I've worked with the gemma model and its quantization in the past, as per my investigation/ experimentation regarding this error, the following is my observation/suggestion:
Probably, the following could be some of the causes for this error:
Memory Need:
a) The overhead from CUDA, NCCL, PyTorch, and TGI runtime, plus model sharding inefficiencies, would have caused out-of-memory errors.
Multi-GPU Sharding:
a) Proper multi-GPU distributed setup requires NCCL to work flawlessly and enough memory on each GPU to hold its shard plus overhead.
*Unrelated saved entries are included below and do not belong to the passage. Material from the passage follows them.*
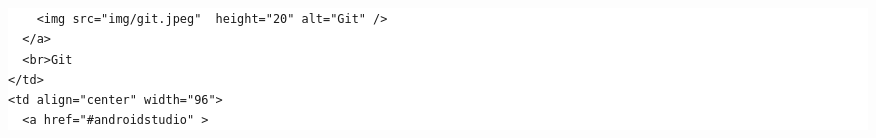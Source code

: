         <img src="img/git.jpeg"  height="20" alt="Git" />
      </a>
      <br>Git
    </td>
    <td align="center" width="96">
      <a href="#androidstudio" >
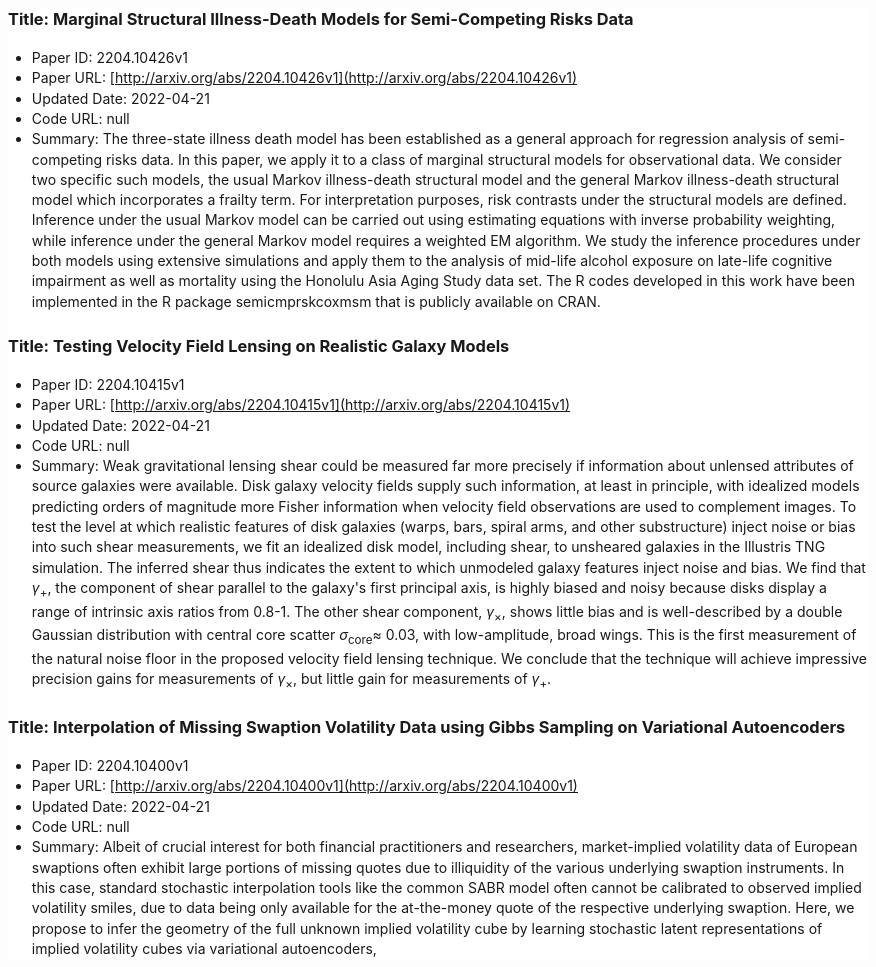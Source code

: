 ### Title: Marginal Structural Illness-Death Models for Semi-Competing Risks Data
* Paper ID: 2204.10426v1
* Paper URL: [http://arxiv.org/abs/2204.10426v1](http://arxiv.org/abs/2204.10426v1)
* Updated Date: 2022-04-21
* Code URL: null
* Summary: The three-state illness death model has been established as a general
approach for regression analysis of semi-competing risks data. In this paper,
we apply it to a class of marginal structural models for observational data. We
consider two specific such models, the usual Markov illness-death structural
model and the general Markov illness-death structural model which incorporates
a frailty term. For interpretation purposes, risk contrasts under the
structural models are defined. Inference under the usual Markov model can be
carried out using estimating equations with inverse probability weighting,
while inference under the general Markov model requires a weighted EM
algorithm. We study the inference procedures under both models using extensive
simulations and apply them to the analysis of mid-life alcohol exposure on
late-life cognitive impairment as well as mortality using the Honolulu Asia
Aging Study data set. The R codes developed in this work have been implemented
in the R package semicmprskcoxmsm that is publicly available on CRAN.

### Title: Testing Velocity Field Lensing on Realistic Galaxy Models
* Paper ID: 2204.10415v1
* Paper URL: [http://arxiv.org/abs/2204.10415v1](http://arxiv.org/abs/2204.10415v1)
* Updated Date: 2022-04-21
* Code URL: null
* Summary: Weak gravitational lensing shear could be measured far more precisely if
information about unlensed attributes of source galaxies were available. Disk
galaxy velocity fields supply such information, at least in principle, with
idealized models predicting orders of magnitude more Fisher information when
velocity field observations are used to complement images. To test the level at
which realistic features of disk galaxies (warps, bars, spiral arms, and other
substructure) inject noise or bias into such shear measurements, we fit an
idealized disk model, including shear, to unsheared galaxies in the Illustris
TNG simulation. The inferred shear thus indicates the extent to which unmodeled
galaxy features inject noise and bias. We find that $\gamma_+$, the component
of shear parallel to the galaxy's first principal axis, is highly biased and
noisy because disks display a range of intrinsic axis ratios from 0.8-1. The
other shear component, $\gamma_\times$, shows little bias and is well-described
by a double Gaussian distribution with central core scatter
$\sigma_{\text{core}} \approx$ 0.03, with low-amplitude, broad wings. This is
the first measurement of the natural noise floor in the proposed velocity field
lensing technique. We conclude that the technique will achieve impressive
precision gains for measurements of $\gamma_\times$, but little gain for
measurements of $\gamma_+$.

### Title: Interpolation of Missing Swaption Volatility Data using Gibbs Sampling on Variational Autoencoders
* Paper ID: 2204.10400v1
* Paper URL: [http://arxiv.org/abs/2204.10400v1](http://arxiv.org/abs/2204.10400v1)
* Updated Date: 2022-04-21
* Code URL: null
* Summary: Albeit of crucial interest for both financial practitioners and researchers,
market-implied volatility data of European swaptions often exhibit large
portions of missing quotes due to illiquidity of the various underlying
swaption instruments. In this case, standard stochastic interpolation tools
like the common SABR model often cannot be calibrated to observed implied
volatility smiles, due to data being only available for the at-the-money quote
of the respective underlying swaption. Here, we propose to infer the geometry
of the full unknown implied volatility cube by learning stochastic latent
representations of implied volatility cubes via variational autoencoders,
NCCL Errors in Docker on Windows/WSL2:
a) NCCL out-of-memory error can arise from driver or environment mismatches, more specifically in Windows Server with WSL2 backend.
b) We must check the compatibility of NCCL and CUDA versions. Ensure that Docker is configured correctly to expose the GPUs and shared memory.
My Suggestions or possible solutions you can try:
Test on a Single GPU First:
a) Try to load the model on a single GPU to confirm whether the model loads correctly without sharding. This will help to understand whether the issue is with model files or sharding.
b) If this works fine, then proceed to the other points below.
Increase Docker Shared Memory:
a) Allocate more shared memory, for example: Add `--shm-size=2g`or higher to the “docker run” command. ( docker run --gpus all --shm-size=2g)
Please do not set `CUDA_VISIBLE_DEVICES` Explicitly in Docker:
a) When you set <CUDA_VISIBLE_DEVICES> inside the container, it can sometimes interfere with NCCL's device discovery and cause errors.
Verify NCCL Debug Logs:
a) Please run the container with `NCCL_DEBUG=INFO` environment variable to get detailed NCCL logs and identify the exact failure point.
Please let me know if this approach works for you.